A major problem of course, is the interpretation of the tariff headings. Obviously, South Africa manufactures drill bits for every possible application from household use to massive drills for mining. The gap in local technology however, is the specialist drills used in the PCB industry. No local manufacturer attempts to manufacture these high-precision tools that have diameters down to 300 microns. These drill bits are - once again - specifically made for this industry in the Far East and Europe. Add 20% to the cost of these already-expensive items which break under the slightest misuse, and it becomes an expensive input cost in dollars that so-called 'cheap labour' will not balance out.

The list of items required by the industry that are dutiable is endless, but includes UV curing lamps (classified along with light bulbs), and special plating tapes - the latter classified under a heading that captures all the 'sellotape and insulating tape' type products. In fact these tapes are again highly specific to the industry and are designed to withstand pressures, temperatures and chemicals used in the PCB process. Even without its 10% duty it is highly unlikely that this expensive product will compete with the office brand-name tapes sold by your local newsagent.

Another example is 'release-sheet' that is used in the bonding process. As far as Customs and Excise is concerned, this is just a very expensive greaseproof paper. For the PCB industry however, this material must be used to withstand the heat and pressure used in the bonding process and it also has an extremely high purity. A final example is the 'pre-preg' whose sole application is for the multilayer bonding of PCBs. Here the duty is an incredible 20%!
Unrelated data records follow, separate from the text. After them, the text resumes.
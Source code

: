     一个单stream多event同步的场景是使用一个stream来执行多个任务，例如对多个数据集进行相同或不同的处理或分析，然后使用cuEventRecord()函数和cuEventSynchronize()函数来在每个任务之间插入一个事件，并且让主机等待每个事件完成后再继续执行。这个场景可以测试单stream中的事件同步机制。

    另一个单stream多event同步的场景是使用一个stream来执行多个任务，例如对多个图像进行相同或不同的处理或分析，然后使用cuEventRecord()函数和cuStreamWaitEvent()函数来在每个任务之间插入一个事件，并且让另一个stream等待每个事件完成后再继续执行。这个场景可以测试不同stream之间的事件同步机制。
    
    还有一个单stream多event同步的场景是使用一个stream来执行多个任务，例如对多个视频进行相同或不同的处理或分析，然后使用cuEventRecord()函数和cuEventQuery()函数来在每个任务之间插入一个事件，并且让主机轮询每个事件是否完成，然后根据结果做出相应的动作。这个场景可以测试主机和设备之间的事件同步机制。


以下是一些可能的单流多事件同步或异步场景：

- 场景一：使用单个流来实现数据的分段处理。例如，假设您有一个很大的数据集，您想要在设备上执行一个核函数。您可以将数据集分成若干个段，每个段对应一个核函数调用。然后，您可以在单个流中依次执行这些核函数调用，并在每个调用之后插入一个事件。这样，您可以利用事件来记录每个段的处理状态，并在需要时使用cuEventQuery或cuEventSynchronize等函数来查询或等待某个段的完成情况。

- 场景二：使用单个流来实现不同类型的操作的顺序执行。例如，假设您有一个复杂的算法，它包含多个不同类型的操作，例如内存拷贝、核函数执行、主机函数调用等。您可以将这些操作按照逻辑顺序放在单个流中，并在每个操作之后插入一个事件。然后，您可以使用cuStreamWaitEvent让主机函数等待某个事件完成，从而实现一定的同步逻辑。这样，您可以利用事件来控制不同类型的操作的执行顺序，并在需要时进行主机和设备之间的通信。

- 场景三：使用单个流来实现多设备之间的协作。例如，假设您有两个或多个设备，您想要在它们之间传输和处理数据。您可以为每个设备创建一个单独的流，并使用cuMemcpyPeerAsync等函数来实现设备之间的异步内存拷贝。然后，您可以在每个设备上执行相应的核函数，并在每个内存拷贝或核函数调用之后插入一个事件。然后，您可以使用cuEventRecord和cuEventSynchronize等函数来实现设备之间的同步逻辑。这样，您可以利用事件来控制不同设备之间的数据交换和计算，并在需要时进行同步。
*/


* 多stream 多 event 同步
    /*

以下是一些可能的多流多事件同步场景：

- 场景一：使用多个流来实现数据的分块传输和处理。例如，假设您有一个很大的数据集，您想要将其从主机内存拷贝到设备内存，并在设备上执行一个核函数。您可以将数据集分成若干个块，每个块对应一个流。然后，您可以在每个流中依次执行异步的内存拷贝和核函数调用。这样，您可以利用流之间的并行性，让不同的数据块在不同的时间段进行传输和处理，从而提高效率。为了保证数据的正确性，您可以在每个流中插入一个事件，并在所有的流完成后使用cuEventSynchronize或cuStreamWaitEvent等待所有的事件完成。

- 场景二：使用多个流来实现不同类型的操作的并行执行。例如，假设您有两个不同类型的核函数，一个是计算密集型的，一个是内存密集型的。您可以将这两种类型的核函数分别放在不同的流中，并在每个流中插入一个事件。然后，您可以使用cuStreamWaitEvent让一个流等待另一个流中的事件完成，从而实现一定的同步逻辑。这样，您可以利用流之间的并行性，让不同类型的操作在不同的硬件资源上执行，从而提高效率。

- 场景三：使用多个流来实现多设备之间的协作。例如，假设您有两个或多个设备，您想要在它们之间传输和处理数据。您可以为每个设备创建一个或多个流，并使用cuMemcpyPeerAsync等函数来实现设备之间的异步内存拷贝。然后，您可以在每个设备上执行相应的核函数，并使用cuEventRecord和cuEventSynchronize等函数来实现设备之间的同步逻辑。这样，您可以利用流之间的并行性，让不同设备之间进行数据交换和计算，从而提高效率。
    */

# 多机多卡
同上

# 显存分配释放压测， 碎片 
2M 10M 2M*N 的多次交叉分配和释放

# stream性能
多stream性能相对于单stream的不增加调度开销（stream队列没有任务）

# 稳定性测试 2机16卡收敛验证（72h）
According to Donovan Jeffrey of Central Circuits in Pretoria, made-up boards are imported into this country from the Far East without duty. Local electronics companies then add value through board population and building these into electronic devices that are then exported or sold in the local market. This value-added export is obviously good for this country's economy but it would be much better if value addition began at a lower level where the local PCB industry could compete on a more level playing field. The foreign companies pay no duties on their input material, which they are often able to source at cost, while they often benefit from government incentives.

While these duties were imposed to protect local industry and even to encourage exports, they are now having exactly the opposite effect in a highly value-added sector of our industry. While the PCB business is a highly competitive one, it is still thriving in this country employing hundreds of skilled and semi-skilled people. This is despite the negative impact of the import duties and other advantages enjoyed by overseas suppliers. These include better tax write-off options, lower interest rates on essential capital investments and the fact that foreign manufacturers can operate with virtually zero inventory as a supplier is always just around the corner.

While the opportunities for making South Africa more attractive for the manufacturing industry is being addressed by the Department of Trade and Industry with a longer term holistic approach, surely something could be done in the short term to revise antiquated tariff codes and to exempt items used in production that were not intended to be dutiable in the first place?